Texts, Sex, and Media Freakouts

As I spent a few minutes this morning updating my Twitter, I was alarmed to see a post that a friend of mine had retweeted from The Atlantic:
What’s that?  Texting no longer only represents a way for teens to ignore their parents at the dinner table and run up the phone bill, it now leads to sex and drugs?  The horrors of new technology!  Clicking on the link in this tweet leads to a short article on theatlantic.com, with a similar title: “Hyper-texting Teens Have More Sex, Do More Drugs,” (Interesting subtle switch by the way.  I wonder which headline inspires more horrified reactions from parents.)

After the explosive title, I was pleased and rather surprised to find that the second sentence of the article presents a very rational follow-up:

“The study, led by Dr. Scott Frank, a professor of epidemiology and biostatistics at Case Western Reserve University, doesn’t suggest that texting leads to sex; it just points out that there is a relationship between the two.”

Despite this important point, I was still upset by the extent to which The Atlantic relied upon sensationalism to draw reader attention.  Let’s compare the title of this article with the original article available at the Associated Press.  This article is titled “Texting Teens: Sex and Drug Use More Common in Hyper-Texting Teens.” Redundancies aside, I much prefer this title, which acknowledges the correlational, not causal, nature of data.  Not all hyper-texting teens are having more sex and doing more drugs, and I am willing to bet that excessive texting isn’t single-handedly causing the trend of risky behavior (Whether or not texts are being used to initiate sexual behavior or organizing drug deals is another question altogether.)

I think the Huffington Post does a fair job of expanding on the headline, especially in this quote:

The study concludes that a significant number of teens are very susceptible to peer pressure and also have permissive or absent parents, said Dr. Scott Frank, the study’s lead author.

“If parents are monitoring their kids’ texting and social networking, they’re probably monitoring other activities as well,” said Frank, an associate professor of epidemiology and biostatistics at Case Western Reserve University School of Medicine.

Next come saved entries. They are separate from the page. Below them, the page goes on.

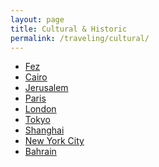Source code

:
 ```yaml
---
layout: page
title: Cultural & Historic
permalink: /traveling/cultural/
---
```

<ul>
<li><a href="../locations/Fez">Fez</a></li>
<li><a href="../locations/Cairo">Cairo</a></li>
<li><a href="../locations/Jerusalem">Jerusalem</a></li>
<li><a href="../locations/Paris">Paris</a></li>
<li><a href="../locations/London">London</a></li>
<li><a href="../locations/Tokyo">Tokyo</a></li>
<li><a href="../locations/Shanghai">Shanghai</a></li>
<li><a href="../locations/newyork">New York City </a></li>
<li><a href="../locations/Bahrain">Bahrain</a></li>
</ul>


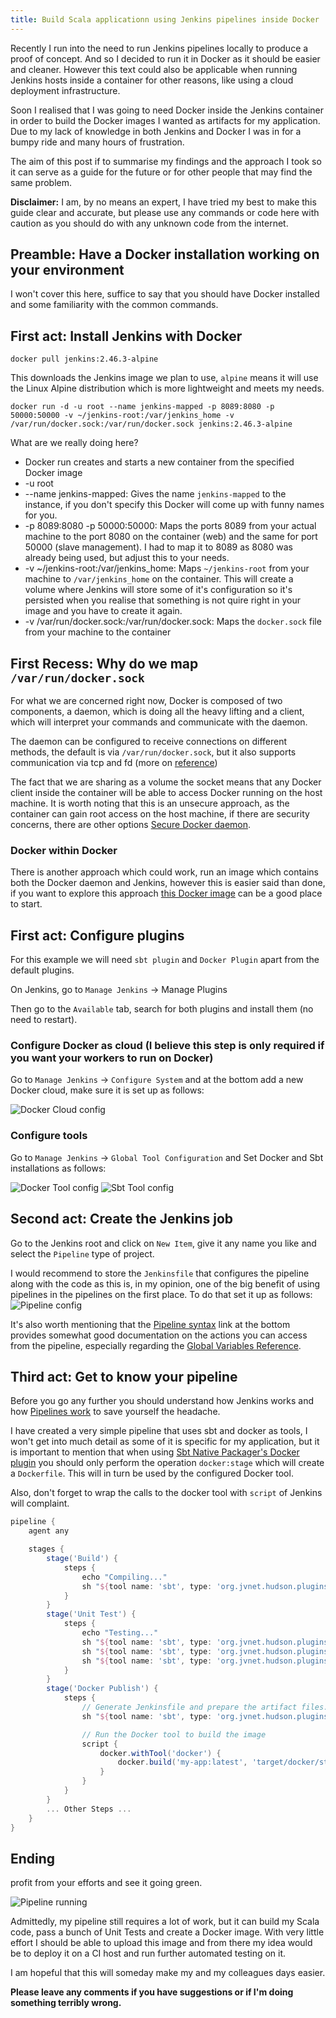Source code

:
 ```yaml
---
title: Build Scala applicationn using Jenkins pipelines inside Docker
---
```


Recently I run into the need to run Jenkins pipelines locally to produce a proof of concept. And so I
decided to run it in Docker as it should be easier and cleaner. However this text could also be applicable
when running Jenkins hosts inside a container for other reasons, like using a cloud deployment infrastructure.

Soon I realised that I was going to need Docker inside the Jenkins container in order to build the
Docker images I wanted as artifacts for my application. Due to my lack of knowledge in both Jenkins
and Docker I was in for a bumpy ride and many hours of frustration.

The aim of this post if to summarise my findings and the approach I took so it can serve as a guide
for the future or for other people that may find the same problem.

**Disclaimer:** I am, by no means an expert, I have tried my best to make this guide clear and accurate, but
please use any commands or code here with caution as you should do with any unknown code from the internet.

## Preamble: Have a Docker installation working on your environment

I won't cover this here, suffice to say that you should have Docker installed and some familiarity
with the common commands.

## First act: Install Jenkins with Docker

`docker pull jenkins:2.46.3-alpine`

This downloads the Jenkins image we plan to use, `alpine` means it will use the Linux Alpine distribution
which is more lightweight and meets my needs.

`docker run -d -u root --name jenkins-mapped -p 8089:8080 -p 50000:50000 -v ~/jenkins-root:/var/jenkins_home -v /var/run/docker.sock:/var/run/docker.sock jenkins:2.46.3-alpine`

What are we really doing here?

- Docker run creates and starts a new container from the specified Docker image
- -u root
- --name jenkins-mapped: Gives the name `jenkins-mapped` to the instance, if you don't specify this Docker
will come up with funny names for you.
- -p 8089:8080 -p 50000:50000: Maps the ports 8089 from your actual machine to the port 8080 on the container (web) and the same for port 50000 (slave management). I had to map it to 8089 as 8080 was already being used, but adjust this to your needs.
- -v ~/jenkins-root:/var/jenkins_home: Maps `~/jenkins-root` from your machine to `/var/jenkins_home` on the container. This will create a volume where Jenkins will store some of it's configuration so it's persisted when you realise that something is not quire right in your image and you have to create it again.
- -v /var/run/docker.sock:/var/run/docker.sock: Maps the `docker.sock` file from your machine to the container



## First Recess: Why do we map `/var/run/docker.sock`

For what we are concerned right now, Docker is composed of two components, a daemon, which is doing all the
heavy lifting and a client, which will interpret your commands and communicate with the daemon.

The daemon can be configured to receive connections on different methods, the default is via `/var/run/docker.sock`,
but it also supports communication via tcp and fd (more on
[reference](https://docs.docker.com/engine/reference/commandline/dockerd/#extended-description))

The fact that we are sharing as a volume the socket means that any Docker client inside the container
will be able to access Docker running on the host machine. It is worth noting that this is an unsecure approach,
as the container can gain root access on the host machine, if there are security concerns, there are other options
[Secure Docker daemon](https://docs.docker.com/engine/security/https/).

### Docker within Docker

There is another approach which could work, run an image which contains both the Docker daemon and Jenkins,
however this is easier said than done, if you want to explore this approach
[this Docker image](https://hub.docker.com/_/docker/) can be a good place to start.

## First act: Configure plugins

For this example we will need `sbt plugin` and `Docker Plugin` apart from the default plugins.

On Jenkins, go to `Manage Jenkins` -> Manage Plugins

Then go to the `Available` tab, search for both plugins and install them (no need to restart).

### Configure Docker as cloud (I believe this step is only required if you want your workers to run on Docker)

Go to `Manage Jenkins` -> `Configure System` and at the bottom add a new Docker cloud,
make sure it is set up as follows:

<img src="/images/posts/docker/docker-cloud.png" alt="Docker Cloud config" class="img-80" />

### Configure tools

Go to `Manage Jenkins` -> `Global Tool Configuration` and Set Docker and Sbt installations as follows:

<img src="/images/posts/docker/docker-tool.png" alt="Docker Tool config" class="img-80" />
<img src="/images/posts/docker/sbt-tool.png" alt="Sbt Tool config" class="img-80" />


## Second act: Create the Jenkins job

Go to the Jenkins root and click on `New Item`, give it any name you like and select the `Pipeline` type of project.

I would recommend to store the `Jenkinsfile` that configures the pipeline along with the code as this is, in my opinion,
one of the big benefit of using pipelines in the pipelines on the first place. To do that set it up as follows:
<img src="/images/posts/docker/pipeline-config.png" alt="Pipeline config" class="img-80" />

It's also worth mentioning that the [Pipeline syntax](http://localhost:8089/job/pipe/pipeline-syntax/) link at the bottom provides somewhat good documentation on
the actions you can access from the pipeline, especially regarding the [Global Variables Reference](http://localhost:8089/job/pipe/pipeline-syntax/globals).

## Third act: Get to know your pipeline

Before you go any further you should understand how Jenkins works and how
[Pipelines work](https://jenkins.io/doc/pipeline/tour/hello-world/) to save yourself the headache.

I have created a very simple pipeline that uses sbt and docker as tools, I won't get into much
detail as some of it is specific for my application, but it is important to mention that when using
[Sbt Native Packager's Docker plugin](http://www.scala-sbt.org/sbt-native-packager/formats/docker.html)
you should only perform the operation `docker:stage` which will create a `Dockerfile`. This will in turn
be used by the configured Docker tool.

Also, don't forget to wrap the calls to the docker tool with `script` of Jenkins will complaint.


``` groovy
pipeline {
    agent any

    stages {
        stage('Build') {
            steps {
                echo "Compiling..."
                sh "${tool name: 'sbt', type: 'org.jvnet.hudson.plugins.SbtPluginBuilder$SbtInstallation'}/bin/sbt compile"
            }
        }
        stage('Unit Test') {
            steps {
                echo "Testing..."
                sh "${tool name: 'sbt', type: 'org.jvnet.hudson.plugins.SbtPluginBuilder$SbtInstallation'}/bin/sbt coverage 'test-only * -- -F 4'"
                sh "${tool name: 'sbt', type: 'org.jvnet.hudson.plugins.SbtPluginBuilder$SbtInstallation'}/bin/sbt coverageReport"
                sh "${tool name: 'sbt', type: 'org.jvnet.hudson.plugins.SbtPluginBuilder$SbtInstallation'}/bin/sbt scalastyle || true"
            }
        }
        stage('Docker Publish') {
            steps {
                // Generate Jenkinsfile and prepare the artifact files.
                sh "${tool name: 'sbt', type: 'org.jvnet.hudson.plugins.SbtPluginBuilder$SbtInstallation'}/bin/sbt docker:stage"

                // Run the Docker tool to build the image
                script {
                    docker.withTool('docker') {
                        docker.build('my-app:latest', 'target/docker/stage')
                    }
                }
            }
        }
        ... Other Steps ...
    }
}

```

## Ending

profit from your efforts and see it going green.

<img src="/images/posts/docker/pipeline-run.png" alt="Pipeline running" class="img-80" />

Admittedly, my pipeline still requires a lot of work, but it can build my Scala code,
pass a bunch of Unit Tests and create a Docker image. With very little effort I should
be able to upload this image and from there my idea would be to deploy it on a CI host
and run further automated testing on it.

I am hopeful that this will someday make my and my colleagues days easier.

**Please leave any comments if you have suggestions or if I'm doing something terribly wrong.**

Nonetheless, by framing the article in terms of texting, the author capitalizes on parents’ fears and misunderstandings when it comes to digital technology.  I am willing to guess that this was a fault of the study as well, although I was not in attendance to see it presented.  The study doesn’t ask whether or not teens are having MORE sex or abusing MORE drugs now that texting and online social networking are widespread, and it certainly does not test whether technology use is causing deviant behavior.  But by focusing on texting, both in the title and throughout the body of the work, the articles online (and again, I assume the original study) highlights texting as being the most important finding, as opposed to just one behavior in a set of associated behaviors.

Let’s take a look at a couple of other headlines:

BBC News- Texting ‘health risk’ for teenagers

Which includes what I can only hope is a misquote:

Dr Frank said: “The startling results of this study suggest that when left unchecked texting and other widely popular methods of staying connected can have dangerous health effects on teenagers.”(emphasis mine)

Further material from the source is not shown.